◆ **Goal of the exercise**: In the records that follow, show each line where the word "reported" is present.

= Beginning of Section =

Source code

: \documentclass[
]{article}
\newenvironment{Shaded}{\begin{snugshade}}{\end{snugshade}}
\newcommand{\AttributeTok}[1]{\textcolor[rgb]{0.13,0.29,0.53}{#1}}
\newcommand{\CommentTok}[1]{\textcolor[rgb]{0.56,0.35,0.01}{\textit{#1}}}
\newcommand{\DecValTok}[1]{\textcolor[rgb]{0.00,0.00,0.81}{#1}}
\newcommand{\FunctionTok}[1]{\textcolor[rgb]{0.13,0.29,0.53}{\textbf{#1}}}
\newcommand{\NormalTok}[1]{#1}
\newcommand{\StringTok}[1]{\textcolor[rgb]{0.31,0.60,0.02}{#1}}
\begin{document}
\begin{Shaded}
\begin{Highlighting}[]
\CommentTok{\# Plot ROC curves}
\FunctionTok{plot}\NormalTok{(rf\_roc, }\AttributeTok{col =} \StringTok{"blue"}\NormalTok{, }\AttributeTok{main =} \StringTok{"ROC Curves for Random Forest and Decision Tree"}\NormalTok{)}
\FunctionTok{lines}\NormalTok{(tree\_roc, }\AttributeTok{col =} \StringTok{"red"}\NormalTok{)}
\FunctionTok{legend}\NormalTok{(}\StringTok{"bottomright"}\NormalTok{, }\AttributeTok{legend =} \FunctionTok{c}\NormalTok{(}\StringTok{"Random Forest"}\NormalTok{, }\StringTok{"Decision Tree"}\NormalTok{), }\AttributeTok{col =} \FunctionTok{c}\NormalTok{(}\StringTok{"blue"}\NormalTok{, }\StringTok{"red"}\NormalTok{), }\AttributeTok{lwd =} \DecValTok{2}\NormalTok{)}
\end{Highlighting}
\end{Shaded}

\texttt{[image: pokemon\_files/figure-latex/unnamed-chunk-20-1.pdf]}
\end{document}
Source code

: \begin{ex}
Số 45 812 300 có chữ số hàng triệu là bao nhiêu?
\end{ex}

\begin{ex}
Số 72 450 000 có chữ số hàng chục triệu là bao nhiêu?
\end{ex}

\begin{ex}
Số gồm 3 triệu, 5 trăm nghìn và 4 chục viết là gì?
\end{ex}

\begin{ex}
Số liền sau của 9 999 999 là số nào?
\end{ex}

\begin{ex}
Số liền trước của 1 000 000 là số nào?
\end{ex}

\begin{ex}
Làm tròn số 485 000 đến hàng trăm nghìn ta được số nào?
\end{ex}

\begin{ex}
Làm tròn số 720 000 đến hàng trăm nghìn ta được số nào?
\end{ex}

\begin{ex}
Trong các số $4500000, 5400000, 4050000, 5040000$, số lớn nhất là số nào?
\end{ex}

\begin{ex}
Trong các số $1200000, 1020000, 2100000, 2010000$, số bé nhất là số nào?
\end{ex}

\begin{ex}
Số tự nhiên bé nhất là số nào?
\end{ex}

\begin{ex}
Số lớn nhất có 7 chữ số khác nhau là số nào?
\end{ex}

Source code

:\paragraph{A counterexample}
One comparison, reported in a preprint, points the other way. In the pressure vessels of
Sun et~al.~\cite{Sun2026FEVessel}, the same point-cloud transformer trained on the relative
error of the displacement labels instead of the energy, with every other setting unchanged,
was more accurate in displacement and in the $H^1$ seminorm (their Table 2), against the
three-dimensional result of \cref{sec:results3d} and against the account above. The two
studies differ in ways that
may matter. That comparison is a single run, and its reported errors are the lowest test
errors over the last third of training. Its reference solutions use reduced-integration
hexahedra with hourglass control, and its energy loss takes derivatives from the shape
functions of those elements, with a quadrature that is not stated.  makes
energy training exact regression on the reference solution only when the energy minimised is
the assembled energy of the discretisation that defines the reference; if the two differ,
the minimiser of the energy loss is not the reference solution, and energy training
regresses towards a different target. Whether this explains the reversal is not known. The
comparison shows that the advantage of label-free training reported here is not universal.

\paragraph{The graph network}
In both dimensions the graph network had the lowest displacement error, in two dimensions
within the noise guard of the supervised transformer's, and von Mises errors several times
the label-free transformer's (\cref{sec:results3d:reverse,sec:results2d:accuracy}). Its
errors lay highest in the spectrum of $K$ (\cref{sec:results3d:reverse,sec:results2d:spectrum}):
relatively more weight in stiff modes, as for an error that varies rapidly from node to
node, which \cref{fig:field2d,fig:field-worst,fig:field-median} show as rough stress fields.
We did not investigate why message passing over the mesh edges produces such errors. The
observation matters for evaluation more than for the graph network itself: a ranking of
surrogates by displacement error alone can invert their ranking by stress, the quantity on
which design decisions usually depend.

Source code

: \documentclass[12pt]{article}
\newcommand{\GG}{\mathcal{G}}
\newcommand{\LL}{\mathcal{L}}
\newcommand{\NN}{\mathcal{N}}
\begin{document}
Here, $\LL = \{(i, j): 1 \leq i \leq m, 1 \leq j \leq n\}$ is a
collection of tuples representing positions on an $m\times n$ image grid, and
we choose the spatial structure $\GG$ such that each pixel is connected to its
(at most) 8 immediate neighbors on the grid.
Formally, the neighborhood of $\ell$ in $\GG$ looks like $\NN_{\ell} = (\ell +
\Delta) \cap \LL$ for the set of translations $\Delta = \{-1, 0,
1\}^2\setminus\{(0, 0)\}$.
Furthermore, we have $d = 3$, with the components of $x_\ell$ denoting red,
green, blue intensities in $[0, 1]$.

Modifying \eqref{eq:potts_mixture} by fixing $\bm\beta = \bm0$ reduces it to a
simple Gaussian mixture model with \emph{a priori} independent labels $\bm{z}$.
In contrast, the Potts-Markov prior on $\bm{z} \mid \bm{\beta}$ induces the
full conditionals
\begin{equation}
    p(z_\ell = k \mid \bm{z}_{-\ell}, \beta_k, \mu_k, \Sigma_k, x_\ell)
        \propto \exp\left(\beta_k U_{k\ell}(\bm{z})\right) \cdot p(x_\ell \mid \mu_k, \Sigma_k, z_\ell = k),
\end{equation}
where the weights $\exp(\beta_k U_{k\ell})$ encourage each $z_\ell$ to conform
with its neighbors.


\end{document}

= End of Section =

◆ **Problem solution**:
One comparison, reported in a preprint, points the other way. In the pressure vessels of
may matter. That comparison is a single run, and its reported errors are the lowest test
comparison shows that the advantage of label-free training reported here is not universal.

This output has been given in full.